Supplied information:
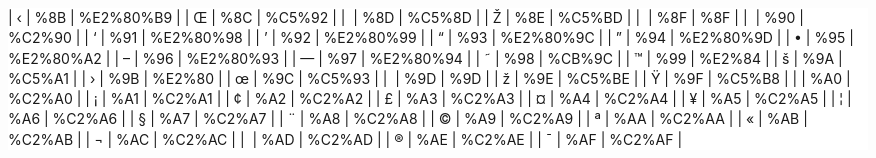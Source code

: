 | ‹         | %8B               | %E2%80%B9  |
| Œ         | %8C               | %C5%92     |
|          | %8D               | %C5%8D     |
| Ž         | %8E               | %C5%BD     |
|          | %8F               | %8F        |
|          | %90               | %C2%90     |
| ‘         | %91               | %E2%80%98  |
| ’         | %92               | %E2%80%99  |
| “         | %93               | %E2%80%9C  |
| ”         | %94               | %E2%80%9D  |
| •         | %95               | %E2%80%A2  |
| –         | %96               | %E2%80%93  |
| —         | %97               | %E2%80%94  |
| ˜         | %98               | %CB%9C     |
| ™         | %99               | %E2%84     |
| š         | %9A               | %C5%A1     |
| ›         | %9B               | %E2%80     |
| œ         | %9C               | %C5%93     |
|          | %9D               | %9D        |
| ž         | %9E               | %C5%BE     |
| Ÿ         | %9F               | %C5%B8     |
|           | %A0               | %C2%A0     |
| ¡         | %A1               | %C2%A1     |
| ¢         | %A2               | %C2%A2     |
| £         | %A3               | %C2%A3     |
| ¤         | %A4               | %C2%A4     |
| ¥         | %A5               | %C2%A5     |
| ¦         | %A6               | %C2%A6     |
| §         | %A7               | %C2%A7     |
| ¨         | %A8               | %C2%A8     |
| ©         | %A9               | %C2%A9     |
| ª         | %AA               | %C2%AA     |
| «         | %AB               | %C2%AB     |
| ¬         | %AC               | %C2%AC     |
| ­         | %AD               | %C2%AD     |
| ®         | %AE               | %C2%AE     |
| ¯         | %AF               | %C2%AF     |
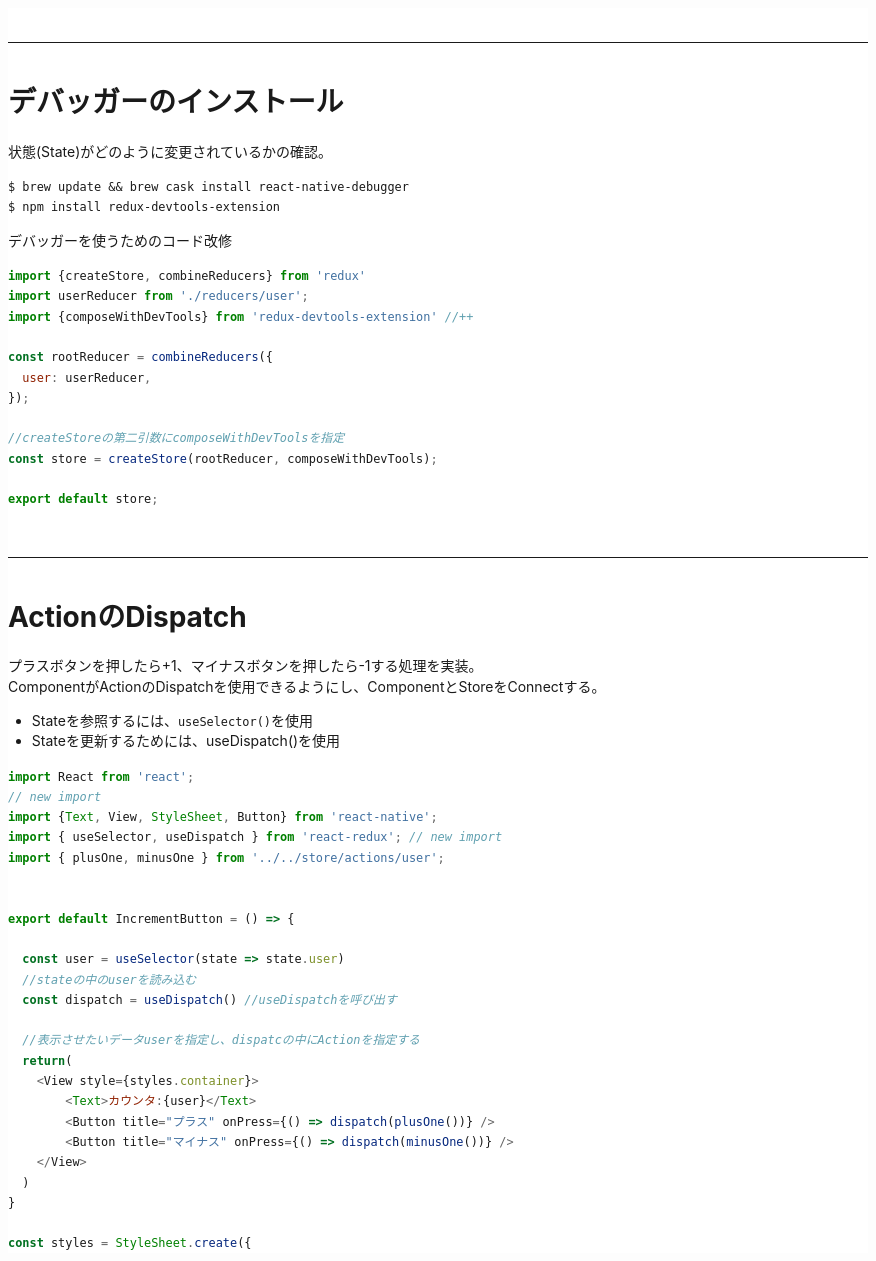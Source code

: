 <br>

---

# デバッガーのインストール
状態(State)がどのように変更されているかの確認。

```
$ brew update && brew cask install react-native-debugger
$ npm install redux-devtools-extension
```

デバッガーを使うためのコード改修

```js:index.js
import {createStore, combineReducers} from 'redux'
import userReducer from './reducers/user';
import {composeWithDevTools} from 'redux-devtools-extension' //++

const rootReducer = combineReducers({
  user: userReducer,
});

//createStoreの第二引数にcomposeWithDevToolsを指定
const store = createStore(rootReducer, composeWithDevTools);

export default store;
```

<br>

---
# ActionのDispatch
プラスボタンを押したら+1、マイナスボタンを押したら-1する処理を実装。
<br>
ComponentがActionのDispatchを使用できるようにし、ComponentとStoreをConnectする。

- Stateを参照するには、`useSelector()`を使用
- Stateを更新するためには、useDispatch()を使用

```js:IncrementButton.js
import React from 'react';
// new import
import {Text, View, StyleSheet, Button} from 'react-native';
import { useSelector, useDispatch } from 'react-redux'; // new import
import { plusOne, minusOne } from '../../store/actions/user';


export default IncrementButton = () => {

  const user = useSelector(state => state.user)
  //stateの中のuserを読み込む
  const dispatch = useDispatch() //useDispatchを呼び出す

  //表示させたいデータuserを指定し、dispatcの中にActionを指定する
  return(
    <View style={styles.container}>
        <Text>カウンタ:{user}</Text> 
        <Button title="プラス" onPress={() => dispatch(plusOne())} /> 
        <Button title="マイナス" onPress={() => dispatch(minusOne())} />
    </View>
  )
}

const styles = StyleSheet.create({
```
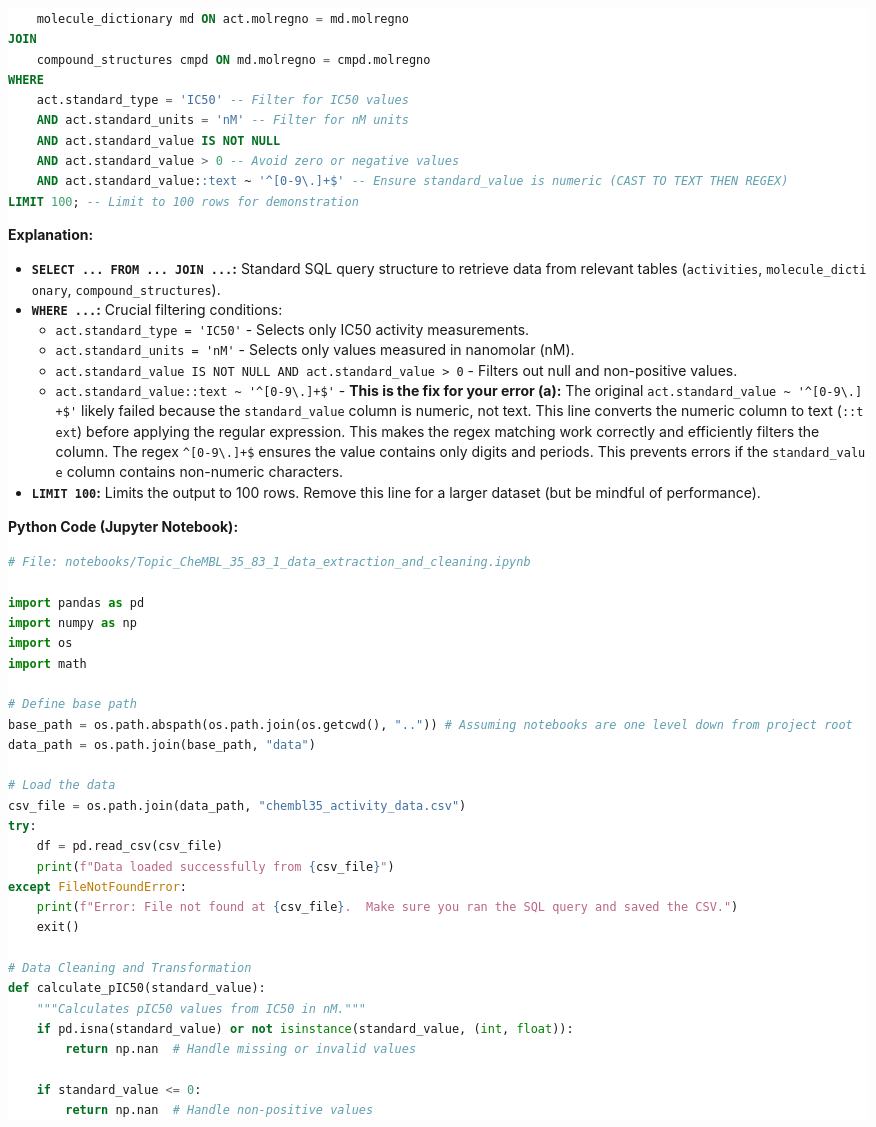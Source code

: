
 ```sql
    molecule_dictionary md ON act.molregno = md.molregno
JOIN
    compound_structures cmpd ON md.molregno = cmpd.molregno
WHERE
    act.standard_type = 'IC50' -- Filter for IC50 values
    AND act.standard_units = 'nM' -- Filter for nM units
    AND act.standard_value IS NOT NULL
    AND act.standard_value > 0 -- Avoid zero or negative values
    AND act.standard_value::text ~ '^[0-9\.]+$' -- Ensure standard_value is numeric (CAST TO TEXT THEN REGEX)
LIMIT 100; -- Limit to 100 rows for demonstration
```

**Explanation:**

*   **`SELECT ... FROM ... JOIN ...`:**  Standard SQL query structure to retrieve data from relevant tables (`activities`, `molecule_dictionary`, `compound_structures`).
*   **`WHERE ...`:**  Crucial filtering conditions:
    *   `act.standard_type = 'IC50'` - Selects only IC50 activity measurements.
    *   `act.standard_units = 'nM'` - Selects only values measured in nanomolar (nM).
    *   `act.standard_value IS NOT NULL AND act.standard_value > 0` - Filters out null and non-positive values.
    *   `act.standard_value::text ~ '^[0-9\.]+$'` -  **This is the fix for your error (a):**  The original `act.standard_value ~ '^[0-9\.]+$'`  likely failed because the `standard_value` column is numeric, not text.  This line converts the numeric column to text (`::text`) before applying the regular expression. This makes the regex matching work correctly and efficiently filters the column.  The regex `^[0-9\.]+$` ensures the value contains only digits and periods.  This prevents errors if the `standard_value` column contains non-numeric characters.
*   **`LIMIT 100`:** Limits the output to 100 rows.  Remove this line for a larger dataset (but be mindful of performance).

**Python Code (Jupyter Notebook):**

```python
# File: notebooks/Topic_CheMBL_35_83_1_data_extraction_and_cleaning.ipynb

import pandas as pd
import numpy as np
import os
import math

# Define base path
base_path = os.path.abspath(os.path.join(os.getcwd(), "..")) # Assuming notebooks are one level down from project root
data_path = os.path.join(base_path, "data")

# Load the data
csv_file = os.path.join(data_path, "chembl35_activity_data.csv")
try:
    df = pd.read_csv(csv_file)
    print(f"Data loaded successfully from {csv_file}")
except FileNotFoundError:
    print(f"Error: File not found at {csv_file}.  Make sure you ran the SQL query and saved the CSV.")
    exit()

# Data Cleaning and Transformation
def calculate_pIC50(standard_value):
    """Calculates pIC50 values from IC50 in nM."""
    if pd.isna(standard_value) or not isinstance(standard_value, (int, float)):
        return np.nan  # Handle missing or invalid values

    if standard_value <= 0:
        return np.nan  # Handle non-positive values

```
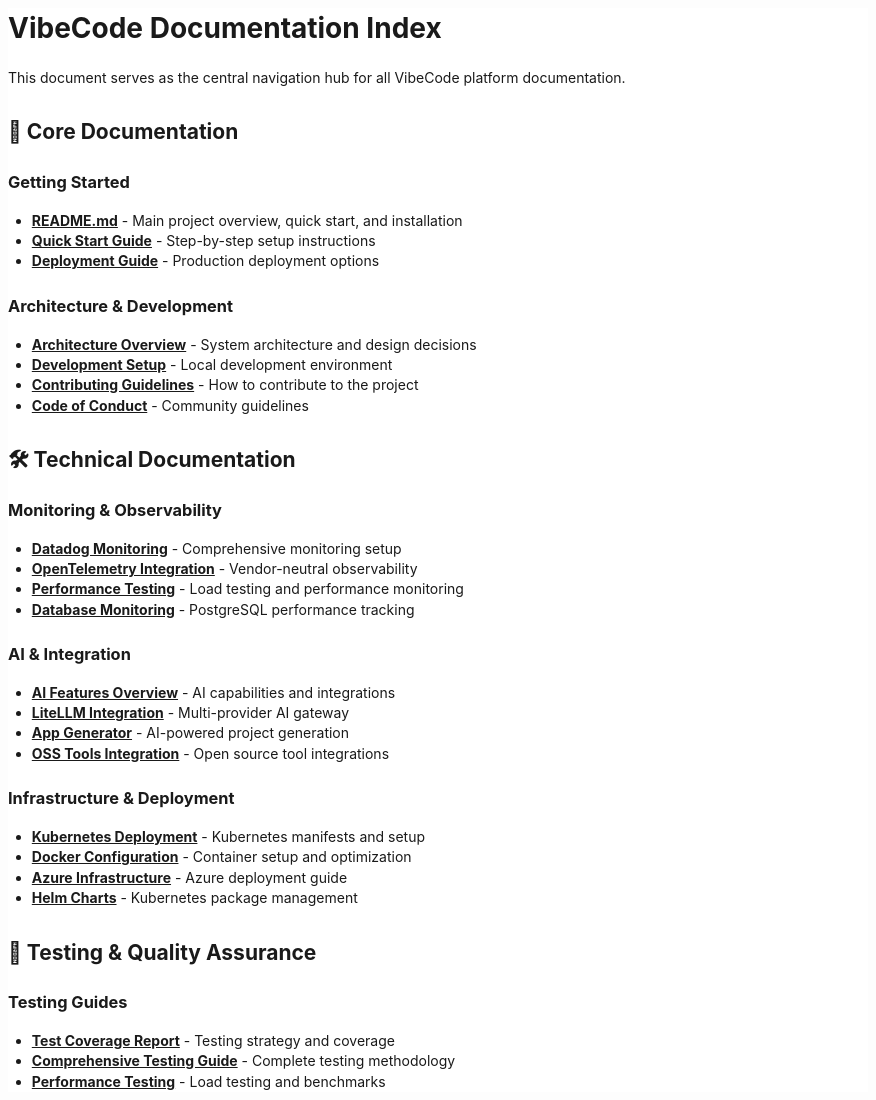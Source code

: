 # VibeCode Documentation Index

This document serves as the central navigation hub for all VibeCode platform documentation.

## 📖 Core Documentation

### Getting Started
- **[README.md](../README.md)** - Main project overview, quick start, and installation
- **[Quick Start Guide](./guides/quick-start.md)** - Step-by-step setup instructions
- **[Deployment Guide](./DEPLOYMENT.md)** - Production deployment options

### Architecture & Development
- **[Architecture Overview](../IMPLEMENTATION_COMPLETE.md)** - System architecture and design decisions
- **[Development Setup](./guides/development-setup.md)** - Local development environment
- **[Contributing Guidelines](../CONTRIBUTING.md)** - How to contribute to the project
- **[Code of Conduct](../CODE_OF_CONDUCT.md)** - Community guidelines

## 🛠️ Technical Documentation

### Monitoring & Observability
- **[Datadog Monitoring](./DATADOG_MONITORING.md)** - Comprehensive monitoring setup
- **[OpenTelemetry Integration](./OPENTELEMETRY_INTEGRATION.md)** - Vendor-neutral observability
- **[Performance Testing](../tests/performance/README.md)** - Load testing and performance monitoring
- **[Database Monitoring](./database-monitoring.md)** - PostgreSQL performance tracking

### AI & Integration
- **[AI Features Overview](./NEW_FEATURES.md)** - AI capabilities and integrations
- **[LiteLLM Integration](./LITELLM_INTEGRATION_SUMMARY.md)** - Multi-provider AI gateway
- **[App Generator](./app-generator.md)** - AI-powered project generation
- **[OSS Tools Integration](./oss-tools-integration.md)** - Open source tool integrations

### Infrastructure & Deployment
- **[Kubernetes Deployment](../k8s/README.md)** - Kubernetes manifests and setup
- **[Docker Configuration](../docker/README.md)** - Container setup and optimization
- **[Azure Infrastructure](../infrastructure/terraform/azure/README.md)** - Azure deployment guide
- **[Helm Charts](../helm/README.md)** - Kubernetes package management

## 🧪 Testing & Quality Assurance

### Testing Guides
- **[Test Coverage Report](./test-coverage.md)** - Testing strategy and coverage
- **[Comprehensive Testing Guide](./src/content/docs/COMPREHENSIVE_TESTING_GUIDE.md)** - Complete testing methodology
- **[Performance Testing](../scripts/run-performance-tests.js)** - Load testing and benchmarks
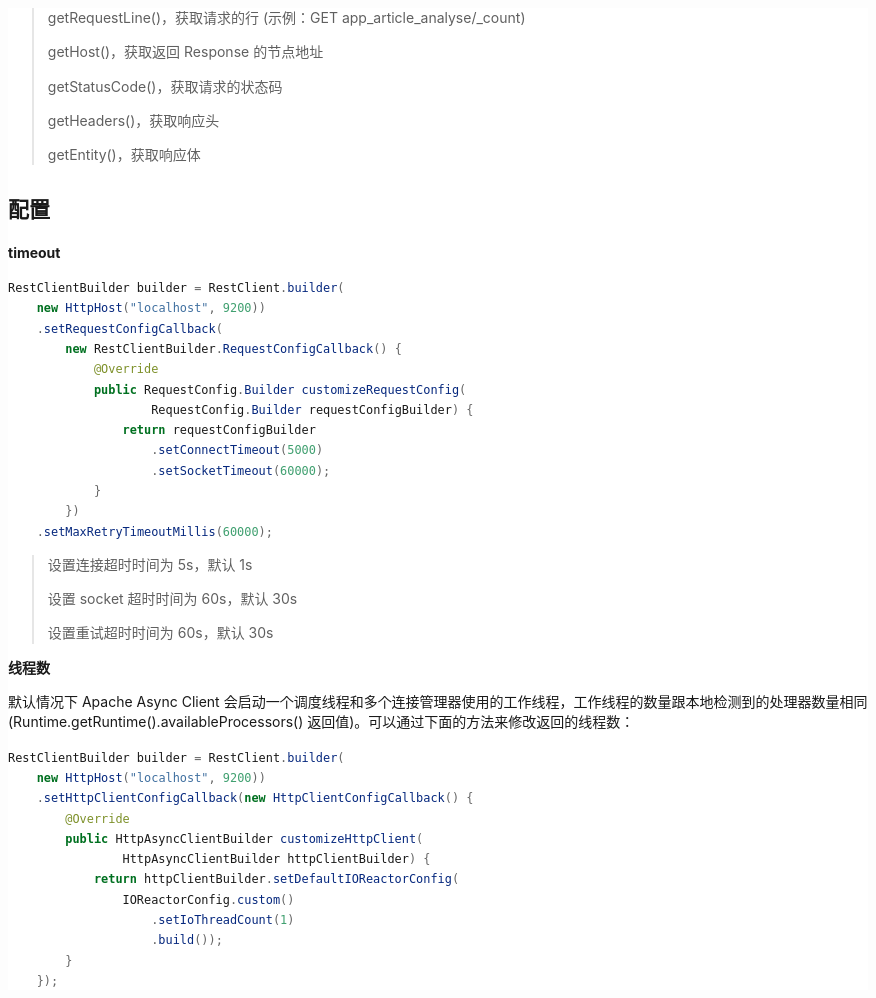 > getRequestLine()，获取请求的行 (示例：GET app_article_analyse/_count)
>
> getHost()，获取返回 Response 的节点地址
>
> getStatusCode()，获取请求的状态码
>
> getHeaders()，获取响应头
>
> getEntity()，获取响应体

## 配置

**timeout**

```java
RestClientBuilder builder = RestClient.builder(
    new HttpHost("localhost", 9200))
    .setRequestConfigCallback(
        new RestClientBuilder.RequestConfigCallback() {
            @Override
            public RequestConfig.Builder customizeRequestConfig(
                    RequestConfig.Builder requestConfigBuilder) {
                return requestConfigBuilder
                    .setConnectTimeout(5000)
                    .setSocketTimeout(60000);
            }
        })
    .setMaxRetryTimeoutMillis(60000);
```

> 设置连接超时时间为 5s，默认 1s
>
> 设置 socket 超时时间为 60s，默认 30s
>
> 设置重试超时时间为 60s，默认 30s

**线程数**

默认情况下 Apache Async Client 会启动一个调度线程和多个连接管理器使用的工作线程，工作线程的数量跟本地检测到的处理器数量相同(Runtime.getRuntime().availableProcessors() 返回值)。可以通过下面的方法来修改返回的线程数：

```java
RestClientBuilder builder = RestClient.builder(
    new HttpHost("localhost", 9200))
    .setHttpClientConfigCallback(new HttpClientConfigCallback() {
        @Override
        public HttpAsyncClientBuilder customizeHttpClient(
                HttpAsyncClientBuilder httpClientBuilder) {
            return httpClientBuilder.setDefaultIOReactorConfig(
                IOReactorConfig.custom()
                    .setIoThreadCount(1)
                    .build());
        }
    });
```
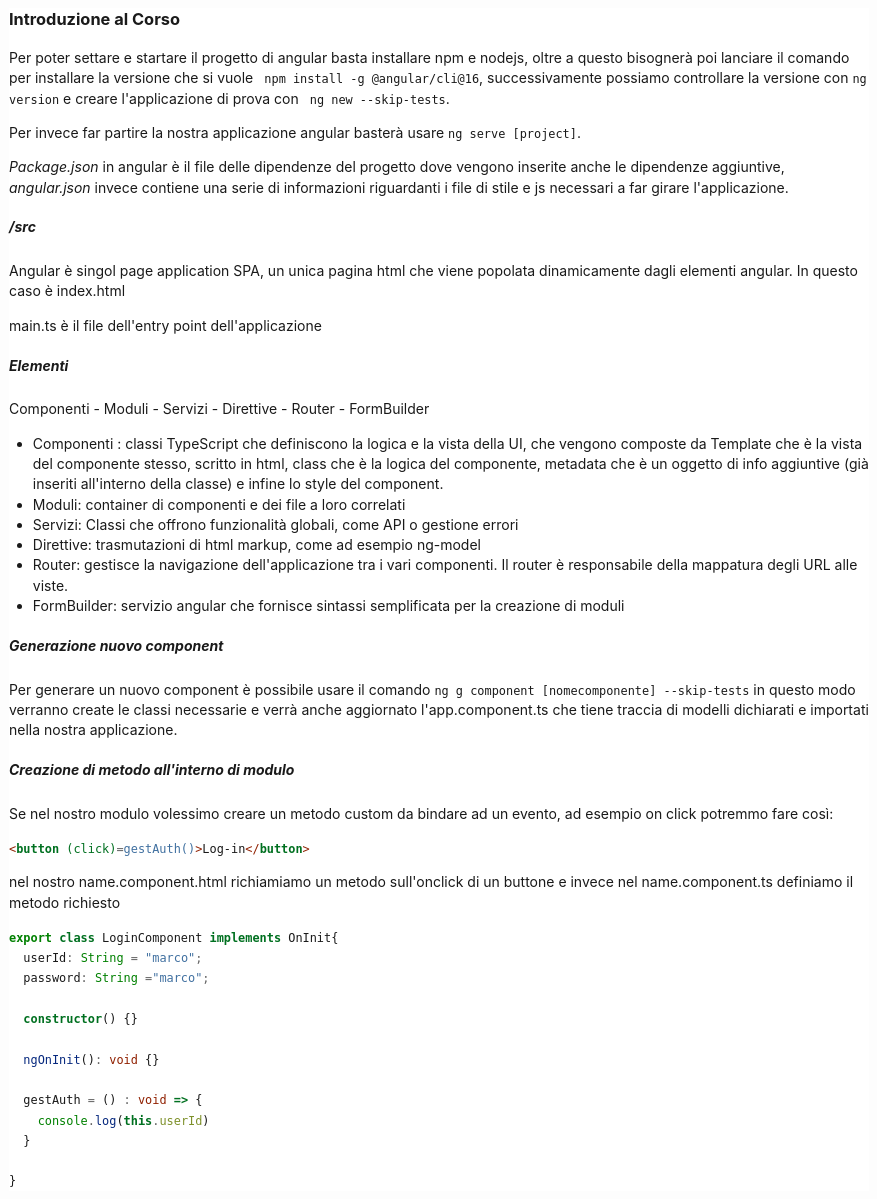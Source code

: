 
### Introduzione al Corso 

Per poter settare e startare il progetto di angular basta installare npm e nodejs, oltre a questo bisognerà poi lanciare il comando per installare la versione che si vuole ``` npm install -g @angular/cli@16```, successivamente possiamo controllare la versione con ```ng version``` e creare l'applicazione di prova con ``` ng new --skip-tests```.

Per invece far partire la nostra applicazione angular basterà usare ```ng serve [project]```.

_Package.json_ in angular è il file delle dipendenze del progetto dove vengono inserite anche le dipendenze aggiuntive, _angular.json_ invece contiene una serie di informazioni riguardanti i file di stile e js necessari a far girare l'applicazione.

##### /src 

Angular è <span class="red">singol page application SPA</span>, un unica pagina html che viene popolata dinamicamente dagli elementi angular. In questo caso è index.html 

main.ts è il file dell'entry point dell'applicazione 

##### Elementi 

Componenti - Moduli - Servizi - Direttive - Router - FormBuilder 

- Componenti : classi TypeScript che definiscono la logica e la vista della UI, che vengono composte da Template che è la vista del componente stesso, scritto in html, class che è la logica del componente, metadata che è un oggetto di info aggiuntive (già inseriti all'interno della classe) e infine lo style del component. 
- Moduli: container di componenti e dei file a loro correlati 
- Servizi: Classi che offrono funzionalità globali, come API o gestione errori 
- Direttive: trasmutazioni di html markup, come ad esempio ng-model 
- Router: gestisce la navigazione dell'applicazione tra i vari componenti. Il router è responsabile della mappatura degli URL alle viste. 
- FormBuilder: servizio angular che fornisce sintassi semplificata per la creazione di moduli


##### Generazione nuovo component 

Per generare un nuovo component è possibile usare il comando ```ng g component [nomecomponente] --skip-tests``` in questo modo verranno create le classi necessarie e verrà anche aggiornato l'app.component.ts che tiene traccia di modelli dichiarati e importati nella nostra applicazione. 

##### Creazione di metodo all'interno di modulo 

Se nel nostro modulo volessimo creare un metodo custom da bindare ad un evento, ad esempio on click potremmo fare così: 

```html
<button (click)=gestAuth()>Log-in</button>
```

nel nostro name.component.html richiamiamo un metodo sull'onclick di un buttone e invece nel name.component.ts definiamo il metodo richiesto 

```typescript
export class LoginComponent implements OnInit{
  userId: String = "marco";
  password: String ="marco";
  
  constructor() {}

  ngOnInit(): void {}

  gestAuth = () : void => {
    console.log(this.userId)
  }

}
```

Task prompt:
Could you copy out every line in the listing where the word "onPress" appears?

Written answer:
        <Button title="プラス" onPress={() => dispatch(plusOne())} /> 
        <Button title="マイナス" onPress={() => dispatch(minusOne())} />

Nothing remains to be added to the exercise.